Warner Bros. has announced the same hybrid release strategy for its 17 theatrical movies in 2021, sparking a backlash from some top Hollywood directors and cinema operators
“Wonder Woman 1984” pulled in $36.1 million at worldwide theaters over the Christmas holiday weekend and boosted streaming viewership on HBO Max, Warner Bros. said on Sunday as it confirmed plans for a third film in the superhero franchise.
An estimated $16.7 million of the box office total came from U.S. and Canadian theaters, the AT&T Inc-owned studio said on Sunday. That ranked as the highest domestic opening since the COVID pandemic shuttered theaters in March, though the numbers were a fraction of usual receipts for a big-budget action flick. The 2017 “Wonder Woman” film opened with $103.2 million domestically.
With two-thirds of North American theaters closed, Warner Bros. opted for an unusual arrangement, making “WW84” available at the same time to U.S. customers of AT&T’s HBO Max streaming service.
Millions watched the film on HBO Max, the company said in a statement, but it did not specify how long they tuned in. Total viewing hours on the platform tripled on Friday compared with a typical day in the previous month, the statement said.

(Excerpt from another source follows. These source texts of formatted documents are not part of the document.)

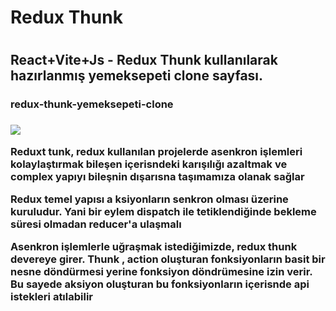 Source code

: <h1>Redux Thunk<h1>

<h2>  React+Vite+Js - Redux Thunk kullanılarak hazırlanmış yemeksepeti clone sayfası.</h2>

<h3>redux-thunk-yemeksepeti-clone<h3>

<img src="redux-thunk-yemekspeti-clone.gif"/>

Reduxt tunk, redux kullanılan projelerde asenkron işlemleri kolaylaştırmak bileşen içerisndeki karışılığı azaltmak ve complex yapıyı bileşnin dışarısna taşımamıza olanak sağlar

Redux temel yapısı a ksiyonların senkron olması üzerine kuruludur. Yani bir eylem dispatch ile tetiklendiğinde bekleme süresi olmadan reducer'a ulaşmalı

Asenkron işlemlerle uğraşmak istediğimizde, redux thunk devereye girer. Thunk , action oluşturan fonksiyonların basit bir nesne döndürmesi yerine fonksiyon döndrümesine izin verir. Bu sayede aksiyon oluşturan bu fonksiyonların içerisnde api istekleri atılabilir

The movie “exceeded our expectations across all of our key viewing and subscriber metrics in its first 24 hours on the service,” said Andy Forsell, executive vice president and general manager of WarnerMedia Direct-to-Consumer.
Warner Bros. said it would accelerate development of a third “Wonder Woman” movie also written and directed by Patty Jenkins and starring Gal Gadot as the lasso-wielding warrior. The studio did not announce a release date.
Paul Dergarabedian, senior media analyst at research firm Comscore, said “WW84” performed well in theaters given “an extremely challenging marketplace.”
“Considering the availability of this blockbuster film at home, the numbers for the theatrical debut of ‘WW 1984’ should actually be encouraging to theatrical exhibition,” he said.
“WW84” faced competition from critically praised Pixar animated movie “Soul,” which Walt Disney Co delivered to the Disney+ streaming service and some theaters overseas. The story of a music teacher seeking his life’s purpose took in $7.6 million in theaters, Disney said. It did not disclose how many people watched “Soul” via streaming.
Warner Bros. has announced the same hybrid release strategy for its 17 theatrical movies in 2021, sparking a backlash from some top Hollywood directors and cinema operators, who hope for a rebound after COVID-19 vaccinations increase.
Through Sunday, 2020 domestic box office receipts totaled $2.3 billion, down 80 percent from a year earlier, according to Comscore.